= Assignment =
Go through the data underneath and report how many lines hold the string "Configuration", giving only the number.

Segment Start: Records provided

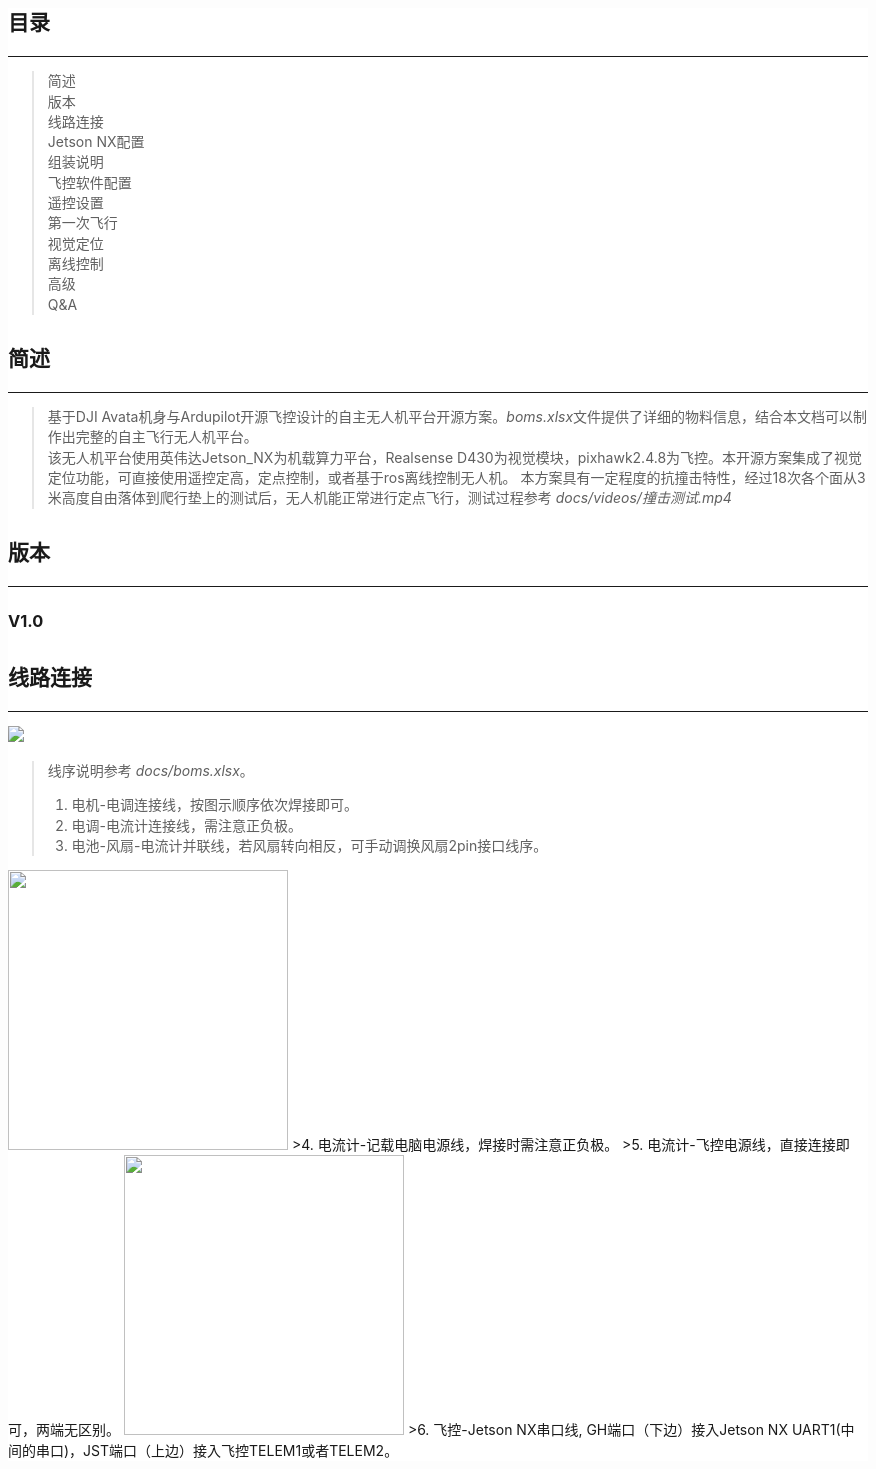 ## 目录
---
>简述  
>版本   
>线路连接  
>Jetson NX配置  
>组装说明  
>飞控软件配置  
>遥控设置  
>第一次飞行  
>视觉定位   
>离线控制  
>高级  
>Q&A


## 简述
---
>基于DJI Avata机身与Ardupilot开源飞控设计的自主无人机平台开源方案。*boms.xlsx*文件提供了详细的物料信息，结合本文档可以制作出完整的自主飞行无人机平台。  
该无人机平台使用英伟达Jetson_NX为机载算力平台，Realsense D430为视觉模块，pixhawk2.4.8为飞控。本开源方案集成了视觉定位功能，可直接使用遥控定高，定点控制，或者基于ros离线控制无人机。 
本方案具有一定程度的抗撞击特性，经过18次各个面从3米高度自由落体到爬行垫上的测试后，无人机能正常进行定点飞行，测试过程参考 *docs/videos/撞击测试.mp4*

## 版本  
---
### V1.0


## 线路连接
---
<img src="pics/x1.jpg">    

> 线序说明参考 *docs/boms.xlsx*。  
>1. 电机-电调连接线，按图示顺序依次焊接即可。
>2. 电调-电流计连接线，需注意正负极。
>3. 电池-风扇-电流计并联线，若风扇转向相反，可手动调换风扇2pin接口线序。  
<img src="pics/x7.jpg"  width="280" height="280"> 
>4. 电流计-记载电脑电源线，焊接时需注意正负极。
>5. 电流计-飞控电源线，直接连接即可，两端无区别。  
<img src="pics/x6.jpg"  width="280" height="280">  
>6. 飞控-Jetson NX串口线, GH端口（下边）接入Jetson NX UART1(中间的串口)，JST端口（上边）接入飞控TELEM1或者TELEM2。  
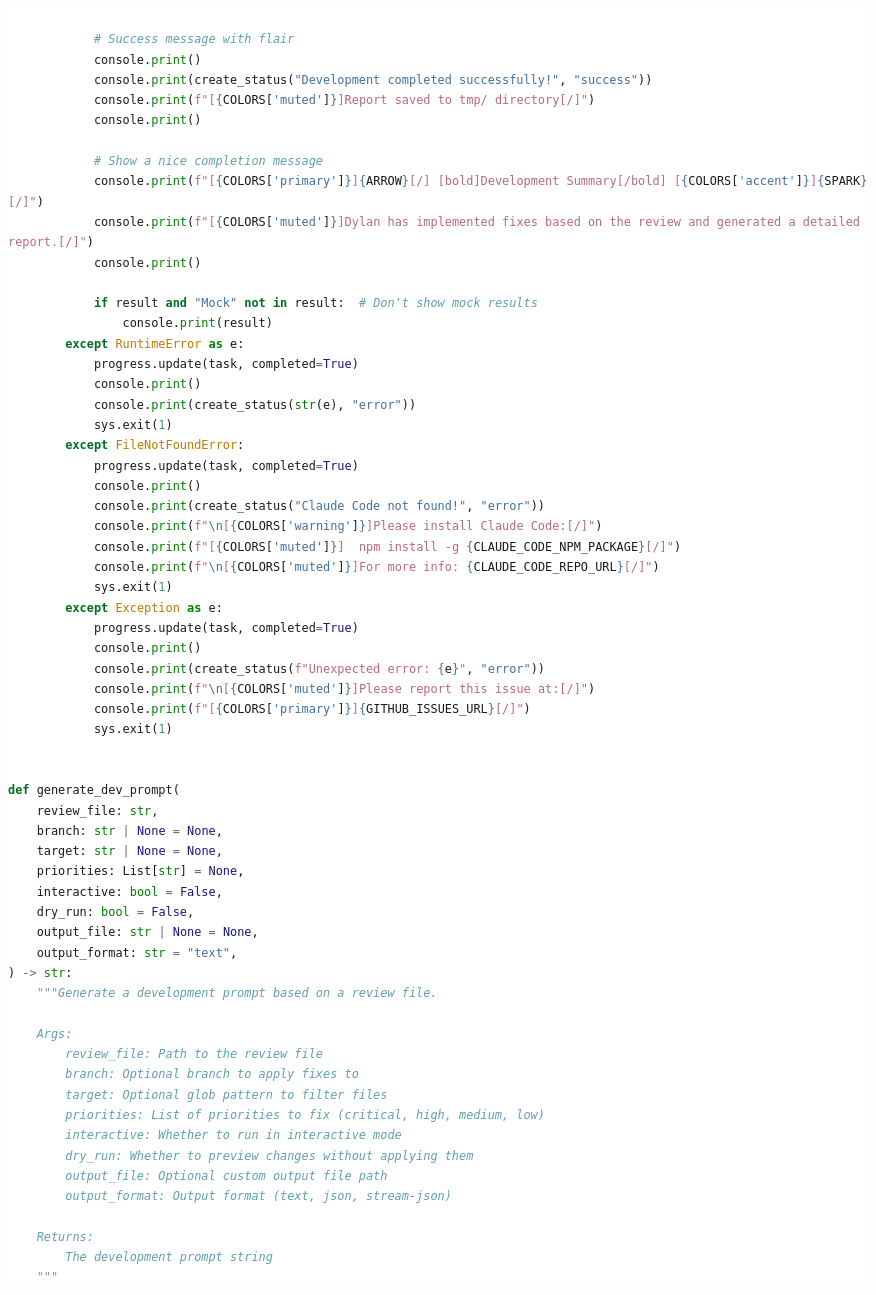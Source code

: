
 ```python

            # Success message with flair
            console.print()
            console.print(create_status("Development completed successfully!", "success"))
            console.print(f"[{COLORS['muted']}]Report saved to tmp/ directory[/]")
            console.print()

            # Show a nice completion message
            console.print(f"[{COLORS['primary']}]{ARROW}[/] [bold]Development Summary[/bold] [{COLORS['accent']}]{SPARK}[/]")
            console.print(f"[{COLORS['muted']}]Dylan has implemented fixes based on the review and generated a detailed report.[/]")
            console.print()

            if result and "Mock" not in result:  # Don't show mock results
                console.print(result)
        except RuntimeError as e:
            progress.update(task, completed=True)
            console.print()
            console.print(create_status(str(e), "error"))
            sys.exit(1)
        except FileNotFoundError:
            progress.update(task, completed=True)
            console.print()
            console.print(create_status("Claude Code not found!", "error"))
            console.print(f"\n[{COLORS['warning']}]Please install Claude Code:[/]")
            console.print(f"[{COLORS['muted']}]  npm install -g {CLAUDE_CODE_NPM_PACKAGE}[/]")
            console.print(f"\n[{COLORS['muted']}]For more info: {CLAUDE_CODE_REPO_URL}[/]")
            sys.exit(1)
        except Exception as e:
            progress.update(task, completed=True)
            console.print()
            console.print(create_status(f"Unexpected error: {e}", "error"))
            console.print(f"\n[{COLORS['muted']}]Please report this issue at:[/]")
            console.print(f"[{COLORS['primary']}]{GITHUB_ISSUES_URL}[/]")
            sys.exit(1)


def generate_dev_prompt(
    review_file: str,
    branch: str | None = None,
    target: str | None = None,
    priorities: List[str] = None,
    interactive: bool = False,
    dry_run: bool = False,
    output_file: str | None = None,
    output_format: str = "text",
) -> str:
    """Generate a development prompt based on a review file.

    Args:
        review_file: Path to the review file
        branch: Optional branch to apply fixes to
        target: Optional glob pattern to filter files
        priorities: List of priorities to fix (critical, high, medium, low)
        interactive: Whether to run in interactive mode
        dry_run: Whether to preview changes without applying them
        output_file: Optional custom output file path
        output_format: Output format (text, json, stream-json)

    Returns:
        The development prompt string
    """
```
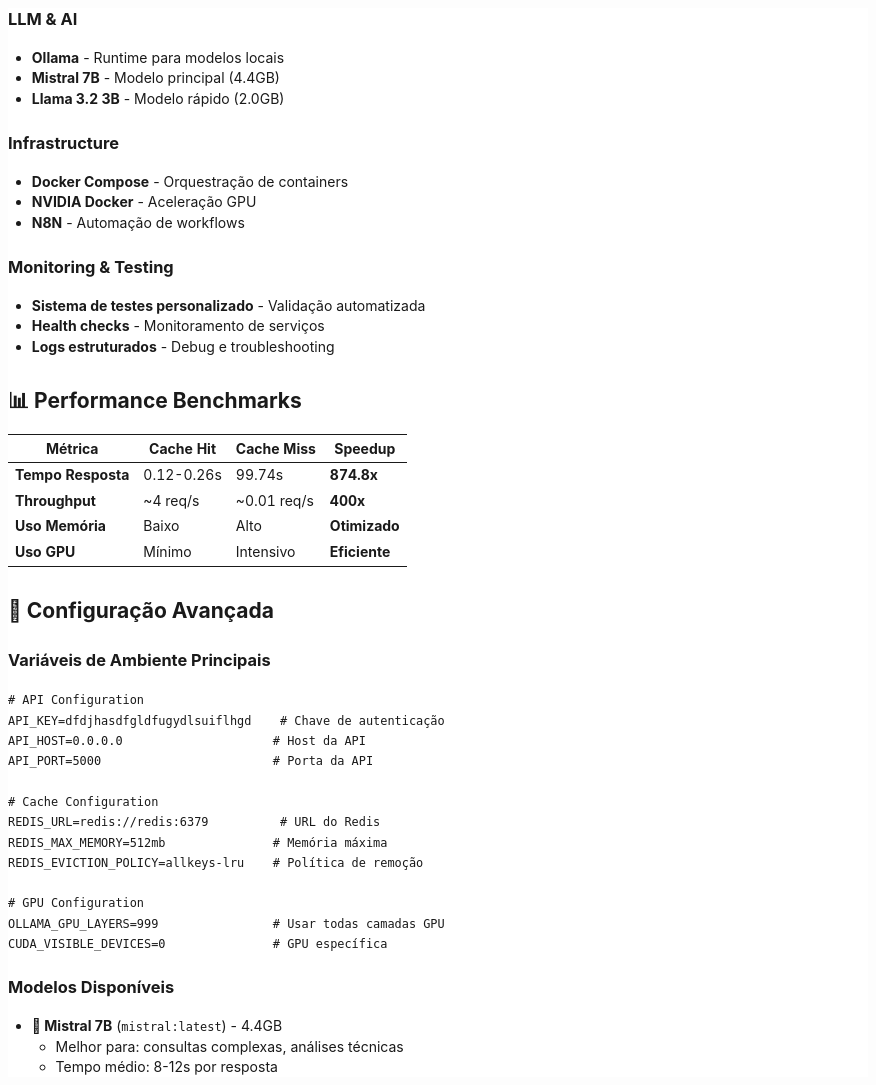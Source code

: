 ### LLM & AI
- **Ollama** - Runtime para modelos locais
- **Mistral 7B** - Modelo principal (4.4GB)
- **Llama 3.2 3B** - Modelo rápido (2.0GB)

### Infrastructure
- **Docker Compose** - Orquestração de containers
- **NVIDIA Docker** - Aceleração GPU
- **N8N** - Automação de workflows

### Monitoring & Testing
- **Sistema de testes personalizado** - Validação automatizada
- **Health checks** - Monitoramento de serviços
- **Logs estruturados** - Debug e troubleshooting

## 📊 Performance Benchmarks

| Métrica | Cache Hit | Cache Miss | Speedup |
|---------|-----------|------------|---------|
| **Tempo Resposta** | 0.12-0.26s | 99.74s | **874.8x** |
| **Throughput** | ~4 req/s | ~0.01 req/s | **400x** |
| **Uso Memória** | Baixo | Alto | **Otimizado** |
| **Uso GPU** | Mínimo | Intensivo | **Eficiente** |

## 🔧 Configuração Avançada

### Variáveis de Ambiente Principais
```env
# API Configuration
API_KEY=dfdjhasdfgldfugydlsuiflhgd    # Chave de autenticação
API_HOST=0.0.0.0                     # Host da API
API_PORT=5000                        # Porta da API

# Cache Configuration  
REDIS_URL=redis://redis:6379          # URL do Redis
REDIS_MAX_MEMORY=512mb               # Memória máxima
REDIS_EVICTION_POLICY=allkeys-lru    # Política de remoção

# GPU Configuration
OLLAMA_GPU_LAYERS=999                # Usar todas camadas GPU
CUDA_VISIBLE_DEVICES=0               # GPU específica
```

### Modelos Disponíveis
- **🚀 Mistral 7B** (`mistral:latest`) - 4.4GB
  - Melhor para: consultas complexas, análises técnicas
  - Tempo médio: 8-12s por resposta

Segment End: Records provided

= Solved problem =
3